Nothing coming easy for Penn State

CHARLOTTESVILLE, Va. -- About a dozen dedicated Penn State fans lined the driveway of an underground garage at Scott Stadium and clapped politely as three buses with players and coaches slowly pulled in.

It wasn't a secret entrance. There wasn't enhanced security. It was the same routine Virginia does for every home game, every opponent.

Maybe all Penn State had to do was leave home to find a sense of normalcy.

There is a new normal, though, for the Nittany Lions under first-year coach Bill O’Brien. Nothing comes easy -- including wins and field goals. For the first time since 2001, Penn State is off to an 0-2 start after Saturday's 17-16 loss to Virginia.

After an emotional loss to Ohio last weekend in Beaver Stadium, those within Penn State's program weren't sure how it would be received by Virginia fans in its first road trip in the wake of the Jerry Sandusky scandal. As it turned out, Virginia was kind to the Nittany Lions on and off the field, but it's a story that is likely to travel with Penn State wherever it goes.

For now -- for these players -- the focus shifts to avoiding an 0-3 start.

"It will click," said Penn State quarterback Matt McGloin, who spoke to reporters with a bag of ice wrapped around his sore right elbow. "When it happens, it happens.

"Right now we've got to find a way. We've got to fight through this. We've overcome so much in the past already that this is nothing compared to what we've been through. I have no doubt in my mind that myself, my team and coaching staff come Monday will be ready to work harder than ever."

There is definitely work to be done -- for both Penn State and Virginia.

The Cavaliers had four turnovers and 10 penalties, but Virginia held Penn State to minus-14 yards and three points after the turnovers. Penn State kicker Sam Ficken missed four of five field goals, including what could have been a 42-yard game-winner as time expired. It was the first time since 1964 that a Virginia opponent missed four field goals.

It didn’t end there. Penn State converted just 10 of 23 third downs and was 2-for-5 in the red zone.

They were stats O'Brien had no desire to see. He tossed the paper on the floor as he walked briskly to his spot at the front of the room for his postgame news conference.

"We're not going to accept this loss. We're not going to accept losing," said Penn State right tackle Mike Farrell. "The attitude we come in with is what it's been all along -- through ups and downs, bad breaks, tough breaks, things people said weren't fair breaks. We'll definitely move forward with that in mind."

What's remarkable is that Penn State almost won with its backup quarterback and backup running back in for most of the game. Its leading rusher last season, Silas Redd, is playing for USC, and its much-needed kicker, Anthony Fera, is at Texas.

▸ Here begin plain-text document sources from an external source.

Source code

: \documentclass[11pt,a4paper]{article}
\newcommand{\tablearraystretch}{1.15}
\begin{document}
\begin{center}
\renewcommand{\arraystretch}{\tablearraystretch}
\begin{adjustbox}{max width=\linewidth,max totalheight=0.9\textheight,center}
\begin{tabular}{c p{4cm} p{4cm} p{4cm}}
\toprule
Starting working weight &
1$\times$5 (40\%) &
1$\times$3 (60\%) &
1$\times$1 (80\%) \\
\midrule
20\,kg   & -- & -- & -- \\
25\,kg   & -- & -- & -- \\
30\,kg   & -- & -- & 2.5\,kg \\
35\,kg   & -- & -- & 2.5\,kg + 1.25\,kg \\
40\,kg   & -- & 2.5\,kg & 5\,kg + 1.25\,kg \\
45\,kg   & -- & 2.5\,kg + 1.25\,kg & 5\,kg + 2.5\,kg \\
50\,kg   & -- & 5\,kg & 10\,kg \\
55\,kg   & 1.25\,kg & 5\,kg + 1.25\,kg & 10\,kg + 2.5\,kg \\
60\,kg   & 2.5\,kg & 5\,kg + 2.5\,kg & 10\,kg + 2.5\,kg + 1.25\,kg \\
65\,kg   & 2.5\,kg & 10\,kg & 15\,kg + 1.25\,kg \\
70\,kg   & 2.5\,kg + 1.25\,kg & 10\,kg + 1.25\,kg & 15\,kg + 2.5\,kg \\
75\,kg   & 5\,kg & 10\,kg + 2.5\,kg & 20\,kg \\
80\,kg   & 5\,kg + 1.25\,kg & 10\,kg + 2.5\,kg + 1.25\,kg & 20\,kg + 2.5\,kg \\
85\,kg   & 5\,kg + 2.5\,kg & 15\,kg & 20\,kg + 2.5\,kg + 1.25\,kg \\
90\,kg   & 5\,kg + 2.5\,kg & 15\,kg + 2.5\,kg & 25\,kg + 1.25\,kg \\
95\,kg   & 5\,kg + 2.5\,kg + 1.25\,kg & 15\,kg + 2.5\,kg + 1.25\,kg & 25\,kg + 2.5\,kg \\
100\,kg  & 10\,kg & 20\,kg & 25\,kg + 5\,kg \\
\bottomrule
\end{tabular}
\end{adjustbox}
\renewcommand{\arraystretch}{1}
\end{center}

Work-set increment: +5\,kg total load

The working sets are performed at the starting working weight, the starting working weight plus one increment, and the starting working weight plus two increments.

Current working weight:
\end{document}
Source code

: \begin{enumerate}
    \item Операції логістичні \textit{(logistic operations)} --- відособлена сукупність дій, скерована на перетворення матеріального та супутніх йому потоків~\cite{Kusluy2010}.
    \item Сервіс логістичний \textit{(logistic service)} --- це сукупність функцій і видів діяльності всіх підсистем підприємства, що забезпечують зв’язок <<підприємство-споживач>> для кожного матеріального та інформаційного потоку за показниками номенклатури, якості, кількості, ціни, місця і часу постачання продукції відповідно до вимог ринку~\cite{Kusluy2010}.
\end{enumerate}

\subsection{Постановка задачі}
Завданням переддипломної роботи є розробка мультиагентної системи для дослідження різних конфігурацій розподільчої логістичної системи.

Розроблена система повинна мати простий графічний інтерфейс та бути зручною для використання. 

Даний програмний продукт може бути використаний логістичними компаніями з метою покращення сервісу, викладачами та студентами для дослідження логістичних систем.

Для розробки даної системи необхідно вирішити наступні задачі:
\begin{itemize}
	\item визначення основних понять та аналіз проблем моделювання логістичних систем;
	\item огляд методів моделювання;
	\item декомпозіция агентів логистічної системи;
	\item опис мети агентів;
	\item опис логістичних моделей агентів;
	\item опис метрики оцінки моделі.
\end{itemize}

The team the Nittany Lions have, though, is the one they're sticking with.

"I think these kids played extremely hard. I'm very, very proud to be associated with them," O'Brien said. "I think they emptied the tank today, and I really appreciate it."

So did many of the Penn State fans in attendance. During Virginia's final scoring drive, Scott Stadium was about as loud as it gets, but this was hardly a hostile environment. A school spokesman said Penn State sold its allotment of 3,300 tickets, and the chant of "We Are! Penn State!" could be heard in the parking lot before the game as Virginia players and coaches made their way into the stadium.

This isn't Ohio State, though, where a longstanding rivalry can bring out the worst in people. This was Virginia, where the tailgating scene might be confused for the Kentucky Derby. Women in hats and dresses and men in khakis and ties far outnumber inflammatory T-shirts and insulting signs.

"Everyone should show love to Penn State at this time," said Philip Licata, a Virginia fan who was tailgating with his family before the game. "They need it."

They're not going to get support everywhere they go, but one thing that hasn't changed at Penn State is the fans.

"You can cut me; I'll bleed blue," said Bill Cressler, a season-ticket holder from Shippensburg, Pa., who was waiting outside the garage for the buses to arrive. "I will not back down. … I have too much pride."

So does this group of Nittany Lions. Then again, that's the norm in this game.